Be guided by Terry777 or RMK on this because they have experience with SA IGH. I doubt the SA 3 speed will hold up for very long with the Bafang Ultra and you may find yourself stranded while hunting. From reading about that IGH, you must consider the dropout size. The MD1000 is 200mm while the SA is suited for 170mm dropouts. You must also consider (speaking under correction, but I think I read also) the rotor (brake) whether 4 hole as oppose to 6 hole attachment and the size 180mm against 203mm on the MD1000. In other words, you may not get back the same braking system set up in the rear of the MD1000. Sounds like a lot of alteration.


Luckily, Sturmey Archer built and is selling a 3-speed IGH that is specially designed for fat bikes called the SX-RK3 (their website information page is here) which fits perfectly in 170mm rear dropouts and only weighs in at 1400g without the cog or shifting mechanism.
 
I'll chime in here once. As for the Kindernay, this video is very instructive. I don't see ever using the cage swapping feature and don't like the two shifter setup of the Kindernay. At that cost, and considering Rohloff's maturity as a very reliable IGH, it seems the better value and a safer choice. As indicated in the Kindernay vid, shifting underpower and/or under load can and likely will cause damage to the gears. This is true for the Rohloff as well but after months of careful riding with the SA IGH, I had developed good riding habits that makes riding with the Rohloff trouble free. It provides incredibly fast, effortless and reliable shifting but I'm very careful to NOT shift under load.

So after riding my R&M Delite GX with the Rohloff E14 IGH (chain drive version) for 2 months and 800 miles this shifter is fantastic and is light years ahead of the seriously inappropriate Sturmey Archer gear set for ebike use. The non electric version that will be on the MD 1000 will be different and I can't comment how that will work out. I do know that the SRAM/Chain version of the MD 1000 is a solid performer and is vastly superior to the SA IGH version.
 
Quick update on the MD1000 with rohloff xl 500/14... It's great! She climbs anything on gear 1 with throttle only and goes a-lot faster on gear 14. Another plus is I get nearly double the battery range now. Mind you I am riding this in single track trails in san clemente, as well as the beach sand.... so putting it through it's paces and she's holding up just fine about 200 miles in now.
 
I finally found were to get the cable with the right connector for the taillight, if you're interested it's at greenbikekit, it turns out they're quite well equipped in parts for the G510.
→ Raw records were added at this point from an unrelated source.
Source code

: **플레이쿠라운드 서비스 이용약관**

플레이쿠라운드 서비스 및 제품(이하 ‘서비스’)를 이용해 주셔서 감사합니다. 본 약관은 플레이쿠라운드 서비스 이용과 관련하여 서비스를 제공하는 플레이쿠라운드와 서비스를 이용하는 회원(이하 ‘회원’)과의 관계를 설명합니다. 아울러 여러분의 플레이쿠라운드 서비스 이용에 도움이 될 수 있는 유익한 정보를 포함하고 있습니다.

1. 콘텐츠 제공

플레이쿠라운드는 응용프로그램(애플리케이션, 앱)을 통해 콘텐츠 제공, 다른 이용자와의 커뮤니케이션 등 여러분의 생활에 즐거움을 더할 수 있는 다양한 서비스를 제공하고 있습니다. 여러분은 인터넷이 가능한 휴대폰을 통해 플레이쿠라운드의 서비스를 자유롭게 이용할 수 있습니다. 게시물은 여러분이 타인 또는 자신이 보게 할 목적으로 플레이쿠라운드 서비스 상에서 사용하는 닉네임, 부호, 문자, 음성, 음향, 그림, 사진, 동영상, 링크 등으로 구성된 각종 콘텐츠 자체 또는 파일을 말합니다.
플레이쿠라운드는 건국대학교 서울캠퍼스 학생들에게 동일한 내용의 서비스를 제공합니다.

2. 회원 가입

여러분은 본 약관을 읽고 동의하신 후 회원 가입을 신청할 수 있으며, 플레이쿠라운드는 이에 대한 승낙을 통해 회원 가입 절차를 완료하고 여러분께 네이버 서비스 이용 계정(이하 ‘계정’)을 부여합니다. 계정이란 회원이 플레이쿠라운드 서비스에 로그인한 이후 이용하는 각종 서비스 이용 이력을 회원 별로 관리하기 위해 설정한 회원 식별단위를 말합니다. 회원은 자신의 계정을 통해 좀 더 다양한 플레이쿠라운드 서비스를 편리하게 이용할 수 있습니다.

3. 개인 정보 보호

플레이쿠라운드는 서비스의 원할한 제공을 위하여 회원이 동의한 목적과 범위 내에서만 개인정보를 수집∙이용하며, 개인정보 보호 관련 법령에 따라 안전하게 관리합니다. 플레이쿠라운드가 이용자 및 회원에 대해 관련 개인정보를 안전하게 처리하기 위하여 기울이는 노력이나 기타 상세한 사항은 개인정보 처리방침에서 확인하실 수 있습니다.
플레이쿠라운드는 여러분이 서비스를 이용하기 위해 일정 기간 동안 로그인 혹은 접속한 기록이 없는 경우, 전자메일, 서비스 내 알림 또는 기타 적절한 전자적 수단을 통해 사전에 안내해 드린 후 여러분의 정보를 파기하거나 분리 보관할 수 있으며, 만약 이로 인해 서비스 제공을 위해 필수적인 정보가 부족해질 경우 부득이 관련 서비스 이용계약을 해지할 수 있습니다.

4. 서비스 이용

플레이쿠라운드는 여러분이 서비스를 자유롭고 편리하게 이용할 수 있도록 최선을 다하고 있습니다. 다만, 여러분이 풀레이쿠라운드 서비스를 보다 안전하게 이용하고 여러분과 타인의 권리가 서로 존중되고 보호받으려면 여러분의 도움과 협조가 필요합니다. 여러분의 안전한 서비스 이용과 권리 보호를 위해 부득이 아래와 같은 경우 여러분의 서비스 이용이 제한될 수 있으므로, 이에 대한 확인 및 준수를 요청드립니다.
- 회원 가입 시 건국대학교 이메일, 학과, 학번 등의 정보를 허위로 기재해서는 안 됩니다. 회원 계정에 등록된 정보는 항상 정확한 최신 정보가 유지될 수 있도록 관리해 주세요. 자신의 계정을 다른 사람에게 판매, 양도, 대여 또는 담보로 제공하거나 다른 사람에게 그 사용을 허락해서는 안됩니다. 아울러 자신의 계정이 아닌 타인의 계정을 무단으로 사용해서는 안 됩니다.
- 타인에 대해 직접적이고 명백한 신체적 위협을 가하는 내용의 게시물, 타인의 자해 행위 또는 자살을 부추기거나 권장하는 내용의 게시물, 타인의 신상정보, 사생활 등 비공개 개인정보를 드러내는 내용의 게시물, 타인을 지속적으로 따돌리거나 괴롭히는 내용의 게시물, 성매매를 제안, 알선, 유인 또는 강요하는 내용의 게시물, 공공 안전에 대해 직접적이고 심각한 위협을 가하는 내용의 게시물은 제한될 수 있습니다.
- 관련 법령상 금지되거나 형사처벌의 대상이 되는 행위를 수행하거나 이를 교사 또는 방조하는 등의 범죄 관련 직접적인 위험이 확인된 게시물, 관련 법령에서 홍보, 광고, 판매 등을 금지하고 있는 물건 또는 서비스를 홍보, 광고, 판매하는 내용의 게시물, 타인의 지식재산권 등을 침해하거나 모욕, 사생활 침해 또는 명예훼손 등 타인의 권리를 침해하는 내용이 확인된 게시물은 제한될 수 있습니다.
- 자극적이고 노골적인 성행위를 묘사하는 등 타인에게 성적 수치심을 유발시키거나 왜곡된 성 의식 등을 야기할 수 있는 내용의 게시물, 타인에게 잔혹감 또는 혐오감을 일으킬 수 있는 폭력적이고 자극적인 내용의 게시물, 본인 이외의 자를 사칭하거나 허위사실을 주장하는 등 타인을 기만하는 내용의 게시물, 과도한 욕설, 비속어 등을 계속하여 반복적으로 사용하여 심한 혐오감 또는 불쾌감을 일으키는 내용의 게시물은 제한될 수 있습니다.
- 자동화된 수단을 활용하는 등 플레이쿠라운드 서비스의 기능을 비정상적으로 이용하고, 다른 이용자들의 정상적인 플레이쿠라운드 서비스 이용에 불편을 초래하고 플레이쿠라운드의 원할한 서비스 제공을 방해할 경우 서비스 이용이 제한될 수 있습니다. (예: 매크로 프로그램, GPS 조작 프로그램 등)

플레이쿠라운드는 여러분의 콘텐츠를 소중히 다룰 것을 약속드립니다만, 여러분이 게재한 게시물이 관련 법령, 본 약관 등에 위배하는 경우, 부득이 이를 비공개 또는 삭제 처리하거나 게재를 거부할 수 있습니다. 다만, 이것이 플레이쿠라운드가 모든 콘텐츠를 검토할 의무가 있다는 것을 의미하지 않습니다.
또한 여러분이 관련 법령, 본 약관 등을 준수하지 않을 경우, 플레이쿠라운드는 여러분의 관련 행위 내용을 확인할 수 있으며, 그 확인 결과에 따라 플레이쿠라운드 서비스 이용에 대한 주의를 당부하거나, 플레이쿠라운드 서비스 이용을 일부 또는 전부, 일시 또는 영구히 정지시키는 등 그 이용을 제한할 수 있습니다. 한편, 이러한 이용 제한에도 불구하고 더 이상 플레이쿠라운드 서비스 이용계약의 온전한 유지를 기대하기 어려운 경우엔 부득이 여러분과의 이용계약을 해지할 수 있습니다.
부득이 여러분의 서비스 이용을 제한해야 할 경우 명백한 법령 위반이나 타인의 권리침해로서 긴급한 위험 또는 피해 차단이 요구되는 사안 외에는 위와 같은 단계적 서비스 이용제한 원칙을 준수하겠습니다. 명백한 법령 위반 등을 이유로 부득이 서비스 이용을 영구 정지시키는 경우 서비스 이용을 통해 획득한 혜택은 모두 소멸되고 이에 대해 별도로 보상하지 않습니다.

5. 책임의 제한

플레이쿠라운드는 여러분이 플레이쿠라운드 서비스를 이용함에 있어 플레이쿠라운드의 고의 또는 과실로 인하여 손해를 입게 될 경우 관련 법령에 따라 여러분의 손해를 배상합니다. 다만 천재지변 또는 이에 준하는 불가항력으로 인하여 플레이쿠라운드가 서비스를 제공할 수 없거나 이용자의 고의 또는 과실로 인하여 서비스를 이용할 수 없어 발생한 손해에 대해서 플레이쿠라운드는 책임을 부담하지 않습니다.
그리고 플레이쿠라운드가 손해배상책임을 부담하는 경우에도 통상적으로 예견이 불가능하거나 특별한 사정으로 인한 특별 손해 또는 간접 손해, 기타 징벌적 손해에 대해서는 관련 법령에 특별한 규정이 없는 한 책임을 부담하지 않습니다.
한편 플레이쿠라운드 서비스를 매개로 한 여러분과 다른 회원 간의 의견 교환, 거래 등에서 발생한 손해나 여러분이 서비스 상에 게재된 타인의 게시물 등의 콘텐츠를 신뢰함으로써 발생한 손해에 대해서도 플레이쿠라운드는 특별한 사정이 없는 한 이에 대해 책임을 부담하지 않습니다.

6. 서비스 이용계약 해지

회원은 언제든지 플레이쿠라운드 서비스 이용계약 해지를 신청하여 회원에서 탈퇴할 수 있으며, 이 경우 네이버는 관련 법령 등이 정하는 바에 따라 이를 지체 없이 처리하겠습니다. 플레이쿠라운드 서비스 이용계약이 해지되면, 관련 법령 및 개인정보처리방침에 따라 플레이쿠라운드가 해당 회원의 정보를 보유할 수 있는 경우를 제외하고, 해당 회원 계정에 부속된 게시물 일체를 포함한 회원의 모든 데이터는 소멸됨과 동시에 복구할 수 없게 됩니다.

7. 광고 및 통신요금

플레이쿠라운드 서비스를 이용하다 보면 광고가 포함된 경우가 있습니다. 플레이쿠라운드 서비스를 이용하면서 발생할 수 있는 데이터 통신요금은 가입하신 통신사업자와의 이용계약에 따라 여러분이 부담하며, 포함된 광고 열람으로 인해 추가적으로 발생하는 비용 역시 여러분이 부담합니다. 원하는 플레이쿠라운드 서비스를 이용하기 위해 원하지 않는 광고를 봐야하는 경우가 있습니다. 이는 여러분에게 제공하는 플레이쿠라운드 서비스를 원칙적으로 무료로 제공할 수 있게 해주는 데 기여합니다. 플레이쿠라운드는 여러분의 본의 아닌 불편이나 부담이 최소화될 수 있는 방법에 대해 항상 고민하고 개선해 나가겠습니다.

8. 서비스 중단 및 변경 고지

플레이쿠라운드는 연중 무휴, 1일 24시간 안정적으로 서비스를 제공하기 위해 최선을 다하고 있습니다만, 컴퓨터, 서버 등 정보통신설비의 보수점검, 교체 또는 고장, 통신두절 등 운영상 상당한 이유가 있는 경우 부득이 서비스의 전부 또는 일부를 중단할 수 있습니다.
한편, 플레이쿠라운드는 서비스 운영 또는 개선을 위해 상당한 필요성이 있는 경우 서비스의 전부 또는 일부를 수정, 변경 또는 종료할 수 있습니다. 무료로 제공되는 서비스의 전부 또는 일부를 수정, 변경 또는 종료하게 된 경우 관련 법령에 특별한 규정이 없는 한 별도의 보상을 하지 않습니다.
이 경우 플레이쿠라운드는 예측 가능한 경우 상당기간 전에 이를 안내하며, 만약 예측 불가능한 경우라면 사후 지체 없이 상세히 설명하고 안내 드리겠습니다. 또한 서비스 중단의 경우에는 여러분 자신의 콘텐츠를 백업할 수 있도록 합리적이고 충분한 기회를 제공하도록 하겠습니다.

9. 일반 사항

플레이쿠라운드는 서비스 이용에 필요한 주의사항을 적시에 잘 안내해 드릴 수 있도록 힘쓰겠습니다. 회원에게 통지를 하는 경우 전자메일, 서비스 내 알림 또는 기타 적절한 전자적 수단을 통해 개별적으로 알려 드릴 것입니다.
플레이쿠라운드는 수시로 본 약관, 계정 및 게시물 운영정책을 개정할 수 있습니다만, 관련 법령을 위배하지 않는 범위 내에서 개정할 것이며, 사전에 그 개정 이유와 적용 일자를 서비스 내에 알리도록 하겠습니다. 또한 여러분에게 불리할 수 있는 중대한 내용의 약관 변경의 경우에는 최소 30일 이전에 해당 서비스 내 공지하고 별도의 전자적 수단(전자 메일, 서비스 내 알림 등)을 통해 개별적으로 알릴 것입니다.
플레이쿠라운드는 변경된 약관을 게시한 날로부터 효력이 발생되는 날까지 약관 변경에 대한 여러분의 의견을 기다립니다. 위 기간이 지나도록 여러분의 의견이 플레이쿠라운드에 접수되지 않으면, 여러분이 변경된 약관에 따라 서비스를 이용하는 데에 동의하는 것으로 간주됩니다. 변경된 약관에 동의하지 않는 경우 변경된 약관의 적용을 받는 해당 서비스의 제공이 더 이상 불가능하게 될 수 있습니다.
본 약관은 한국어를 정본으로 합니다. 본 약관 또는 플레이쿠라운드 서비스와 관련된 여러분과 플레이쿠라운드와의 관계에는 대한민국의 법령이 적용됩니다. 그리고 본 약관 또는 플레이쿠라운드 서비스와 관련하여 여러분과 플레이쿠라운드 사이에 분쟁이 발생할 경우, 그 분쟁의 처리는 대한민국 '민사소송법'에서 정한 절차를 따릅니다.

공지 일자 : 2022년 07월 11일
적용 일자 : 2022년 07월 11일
For those who may not know it by opening the the panel where the wiring is located there are two blue connectors, one is already connected to the headlight and the other one is for the taillight and you'll need an extension cable long enough to connect it. You can always remove the blue connector and extend the wires yourself but that wouldn't be as clean as a job.
Hi J3on, are you going to be adding a rear light to your bike? Have you tried it yet and can you share the procedure if you try it?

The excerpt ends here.